_Work to be completed:_ Below are some records. Print exactly the lines between the one holding "custommargins=true,%" and the one holding "To round it", inclusive, and nothing else.

-------- Record set --------

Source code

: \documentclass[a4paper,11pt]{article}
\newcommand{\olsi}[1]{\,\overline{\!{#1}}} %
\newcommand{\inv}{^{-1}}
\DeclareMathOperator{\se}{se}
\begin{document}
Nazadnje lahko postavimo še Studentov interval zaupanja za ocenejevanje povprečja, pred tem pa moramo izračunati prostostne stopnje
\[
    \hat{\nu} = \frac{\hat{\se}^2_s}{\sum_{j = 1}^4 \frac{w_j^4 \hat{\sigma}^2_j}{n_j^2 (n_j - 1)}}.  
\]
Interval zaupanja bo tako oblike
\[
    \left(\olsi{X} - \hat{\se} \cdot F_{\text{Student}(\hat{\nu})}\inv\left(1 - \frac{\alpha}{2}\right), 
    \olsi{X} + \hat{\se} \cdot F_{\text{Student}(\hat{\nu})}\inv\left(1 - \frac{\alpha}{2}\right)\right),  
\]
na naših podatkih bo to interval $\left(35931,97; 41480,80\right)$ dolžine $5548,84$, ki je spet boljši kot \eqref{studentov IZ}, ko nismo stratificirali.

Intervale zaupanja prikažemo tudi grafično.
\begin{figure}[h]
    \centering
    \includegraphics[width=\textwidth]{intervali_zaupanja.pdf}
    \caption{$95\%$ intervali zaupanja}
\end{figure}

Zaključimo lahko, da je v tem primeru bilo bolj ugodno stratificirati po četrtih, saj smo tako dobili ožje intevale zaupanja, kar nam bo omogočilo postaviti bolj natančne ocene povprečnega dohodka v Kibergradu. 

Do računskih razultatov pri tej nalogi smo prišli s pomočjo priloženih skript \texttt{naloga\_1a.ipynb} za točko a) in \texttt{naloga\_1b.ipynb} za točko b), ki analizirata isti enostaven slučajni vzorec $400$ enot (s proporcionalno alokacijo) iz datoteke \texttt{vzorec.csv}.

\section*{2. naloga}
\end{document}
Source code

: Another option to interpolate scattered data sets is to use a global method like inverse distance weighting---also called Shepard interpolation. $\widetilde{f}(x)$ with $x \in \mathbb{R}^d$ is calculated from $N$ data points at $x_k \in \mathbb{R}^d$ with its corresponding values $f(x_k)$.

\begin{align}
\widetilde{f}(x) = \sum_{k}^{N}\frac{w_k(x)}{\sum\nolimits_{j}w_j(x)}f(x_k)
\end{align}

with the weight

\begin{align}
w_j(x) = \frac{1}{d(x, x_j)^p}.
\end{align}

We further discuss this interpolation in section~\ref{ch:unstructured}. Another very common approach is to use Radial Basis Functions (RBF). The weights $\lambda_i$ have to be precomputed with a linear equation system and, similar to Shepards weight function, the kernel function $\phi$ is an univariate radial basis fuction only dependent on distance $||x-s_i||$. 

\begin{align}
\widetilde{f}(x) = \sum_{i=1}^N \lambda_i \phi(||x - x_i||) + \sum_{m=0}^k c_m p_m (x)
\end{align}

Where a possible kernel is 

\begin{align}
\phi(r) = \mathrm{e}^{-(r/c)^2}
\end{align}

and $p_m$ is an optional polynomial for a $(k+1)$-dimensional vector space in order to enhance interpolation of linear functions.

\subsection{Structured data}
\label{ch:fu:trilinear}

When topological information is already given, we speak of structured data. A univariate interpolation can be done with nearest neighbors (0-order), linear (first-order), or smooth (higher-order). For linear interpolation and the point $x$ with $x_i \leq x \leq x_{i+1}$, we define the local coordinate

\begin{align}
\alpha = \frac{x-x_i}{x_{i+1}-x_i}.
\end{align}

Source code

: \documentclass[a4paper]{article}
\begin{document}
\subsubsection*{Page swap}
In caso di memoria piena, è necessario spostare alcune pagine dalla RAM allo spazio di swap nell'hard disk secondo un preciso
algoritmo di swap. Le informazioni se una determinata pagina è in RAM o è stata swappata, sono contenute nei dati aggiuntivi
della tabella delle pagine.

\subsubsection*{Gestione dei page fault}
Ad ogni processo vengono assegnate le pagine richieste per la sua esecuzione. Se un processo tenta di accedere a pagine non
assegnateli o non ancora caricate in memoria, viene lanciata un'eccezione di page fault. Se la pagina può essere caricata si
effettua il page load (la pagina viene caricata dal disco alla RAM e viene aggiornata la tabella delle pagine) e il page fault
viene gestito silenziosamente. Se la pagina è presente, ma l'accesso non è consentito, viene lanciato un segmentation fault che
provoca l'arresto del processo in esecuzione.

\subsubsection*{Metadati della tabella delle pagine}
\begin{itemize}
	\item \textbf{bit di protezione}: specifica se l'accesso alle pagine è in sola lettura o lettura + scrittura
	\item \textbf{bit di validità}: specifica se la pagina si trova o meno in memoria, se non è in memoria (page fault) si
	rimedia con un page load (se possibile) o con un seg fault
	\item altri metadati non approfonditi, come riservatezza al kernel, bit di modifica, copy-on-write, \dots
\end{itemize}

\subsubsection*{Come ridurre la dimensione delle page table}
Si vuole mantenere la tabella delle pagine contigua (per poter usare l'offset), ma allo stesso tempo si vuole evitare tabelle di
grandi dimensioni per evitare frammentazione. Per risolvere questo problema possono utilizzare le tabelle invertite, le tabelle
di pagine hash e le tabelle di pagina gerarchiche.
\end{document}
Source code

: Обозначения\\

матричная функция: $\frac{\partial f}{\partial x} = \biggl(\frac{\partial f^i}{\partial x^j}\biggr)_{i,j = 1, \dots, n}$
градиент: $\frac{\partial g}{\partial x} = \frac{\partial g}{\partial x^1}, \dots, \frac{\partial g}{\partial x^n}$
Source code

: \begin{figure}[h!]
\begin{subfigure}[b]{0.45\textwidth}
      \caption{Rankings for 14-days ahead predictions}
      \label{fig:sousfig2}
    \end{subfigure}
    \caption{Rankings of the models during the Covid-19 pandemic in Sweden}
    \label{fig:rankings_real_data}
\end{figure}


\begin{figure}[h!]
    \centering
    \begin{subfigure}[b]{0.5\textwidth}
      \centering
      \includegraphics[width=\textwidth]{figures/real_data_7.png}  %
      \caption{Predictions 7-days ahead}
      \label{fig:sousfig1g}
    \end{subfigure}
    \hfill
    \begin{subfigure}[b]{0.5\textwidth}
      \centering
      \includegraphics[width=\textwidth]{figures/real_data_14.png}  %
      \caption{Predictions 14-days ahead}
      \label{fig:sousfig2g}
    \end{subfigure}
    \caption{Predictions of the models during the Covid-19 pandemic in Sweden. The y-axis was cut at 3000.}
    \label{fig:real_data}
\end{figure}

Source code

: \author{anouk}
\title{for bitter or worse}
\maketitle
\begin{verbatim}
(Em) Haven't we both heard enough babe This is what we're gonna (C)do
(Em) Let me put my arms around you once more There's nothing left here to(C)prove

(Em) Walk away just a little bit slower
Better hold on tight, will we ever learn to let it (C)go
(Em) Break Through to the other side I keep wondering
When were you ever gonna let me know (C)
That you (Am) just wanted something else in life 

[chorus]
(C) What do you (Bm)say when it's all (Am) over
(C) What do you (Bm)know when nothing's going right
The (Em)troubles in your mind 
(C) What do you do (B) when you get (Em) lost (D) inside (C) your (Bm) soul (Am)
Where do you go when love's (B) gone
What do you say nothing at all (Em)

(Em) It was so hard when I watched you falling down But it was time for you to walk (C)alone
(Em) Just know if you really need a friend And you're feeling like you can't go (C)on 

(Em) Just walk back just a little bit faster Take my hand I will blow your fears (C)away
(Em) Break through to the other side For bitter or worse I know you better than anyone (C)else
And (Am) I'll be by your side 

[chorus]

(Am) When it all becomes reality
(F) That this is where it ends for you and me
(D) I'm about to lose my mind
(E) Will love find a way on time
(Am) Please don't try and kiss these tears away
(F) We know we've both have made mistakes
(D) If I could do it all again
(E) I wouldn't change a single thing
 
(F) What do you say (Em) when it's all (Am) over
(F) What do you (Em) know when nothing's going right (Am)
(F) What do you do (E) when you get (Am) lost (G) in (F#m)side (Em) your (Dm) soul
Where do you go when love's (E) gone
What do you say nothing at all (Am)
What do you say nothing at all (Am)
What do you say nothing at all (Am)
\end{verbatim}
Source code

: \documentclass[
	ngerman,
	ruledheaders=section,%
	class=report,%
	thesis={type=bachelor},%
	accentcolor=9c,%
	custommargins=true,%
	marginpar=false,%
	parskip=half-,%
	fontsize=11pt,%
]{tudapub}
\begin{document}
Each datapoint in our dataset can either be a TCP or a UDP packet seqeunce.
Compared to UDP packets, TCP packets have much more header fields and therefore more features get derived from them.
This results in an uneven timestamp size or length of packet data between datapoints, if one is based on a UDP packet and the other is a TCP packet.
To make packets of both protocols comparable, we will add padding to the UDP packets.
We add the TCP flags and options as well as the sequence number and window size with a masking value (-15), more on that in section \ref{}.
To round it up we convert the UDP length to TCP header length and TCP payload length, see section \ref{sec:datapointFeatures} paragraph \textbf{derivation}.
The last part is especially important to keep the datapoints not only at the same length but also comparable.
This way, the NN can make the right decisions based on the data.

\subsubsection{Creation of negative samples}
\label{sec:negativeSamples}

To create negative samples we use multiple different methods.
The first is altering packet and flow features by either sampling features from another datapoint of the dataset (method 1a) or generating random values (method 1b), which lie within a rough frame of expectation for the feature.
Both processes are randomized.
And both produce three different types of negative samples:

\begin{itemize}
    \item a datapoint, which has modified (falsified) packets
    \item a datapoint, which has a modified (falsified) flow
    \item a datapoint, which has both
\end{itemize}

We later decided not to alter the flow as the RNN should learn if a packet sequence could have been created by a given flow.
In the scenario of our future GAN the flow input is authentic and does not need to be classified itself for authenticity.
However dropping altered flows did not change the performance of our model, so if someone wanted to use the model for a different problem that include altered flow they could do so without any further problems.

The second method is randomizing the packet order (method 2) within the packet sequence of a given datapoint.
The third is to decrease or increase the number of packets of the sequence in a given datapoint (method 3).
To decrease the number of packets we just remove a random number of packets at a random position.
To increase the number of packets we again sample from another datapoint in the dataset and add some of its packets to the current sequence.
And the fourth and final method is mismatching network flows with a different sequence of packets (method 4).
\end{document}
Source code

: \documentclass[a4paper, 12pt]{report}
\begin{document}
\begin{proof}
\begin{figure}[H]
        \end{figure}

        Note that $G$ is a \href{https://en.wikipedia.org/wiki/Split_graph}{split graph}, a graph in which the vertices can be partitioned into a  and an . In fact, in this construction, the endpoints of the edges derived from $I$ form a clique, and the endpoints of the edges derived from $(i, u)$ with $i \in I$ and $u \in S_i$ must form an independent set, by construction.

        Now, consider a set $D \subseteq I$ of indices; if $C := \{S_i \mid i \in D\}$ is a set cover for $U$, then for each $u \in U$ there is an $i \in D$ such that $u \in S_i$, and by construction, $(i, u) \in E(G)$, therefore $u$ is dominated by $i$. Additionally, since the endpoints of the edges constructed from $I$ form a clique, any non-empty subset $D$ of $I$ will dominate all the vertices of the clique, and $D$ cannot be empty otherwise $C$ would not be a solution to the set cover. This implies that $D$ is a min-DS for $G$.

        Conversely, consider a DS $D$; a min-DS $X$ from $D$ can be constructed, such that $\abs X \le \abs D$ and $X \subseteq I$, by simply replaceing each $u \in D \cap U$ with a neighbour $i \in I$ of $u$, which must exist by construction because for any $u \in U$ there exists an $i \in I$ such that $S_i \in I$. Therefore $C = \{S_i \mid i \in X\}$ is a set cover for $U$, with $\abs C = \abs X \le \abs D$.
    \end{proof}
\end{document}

--------

_Final answer:_
	custommargins=true,%
	marginpar=false,%
	parskip=half-,%
	fontsize=11pt,%
]{tudapub}
\begin{document}
Each datapoint in our dataset can either be a TCP or a UDP packet seqeunce.
Compared to UDP packets, TCP packets have much more header fields and therefore more features get derived from them.
This results in an uneven timestamp size or length of packet data between datapoints, if one is based on a UDP packet and the other is a TCP packet.
To make packets of both protocols comparable, we will add padding to the UDP packets.
We add the TCP flags and options as well as the sequence number and window size with a masking value (-15), more on that in section \ref{}.
To round it up we convert the UDP length to TCP header length and TCP payload length, see section \ref{sec:datapointFeatures} paragraph \textbf{derivation}.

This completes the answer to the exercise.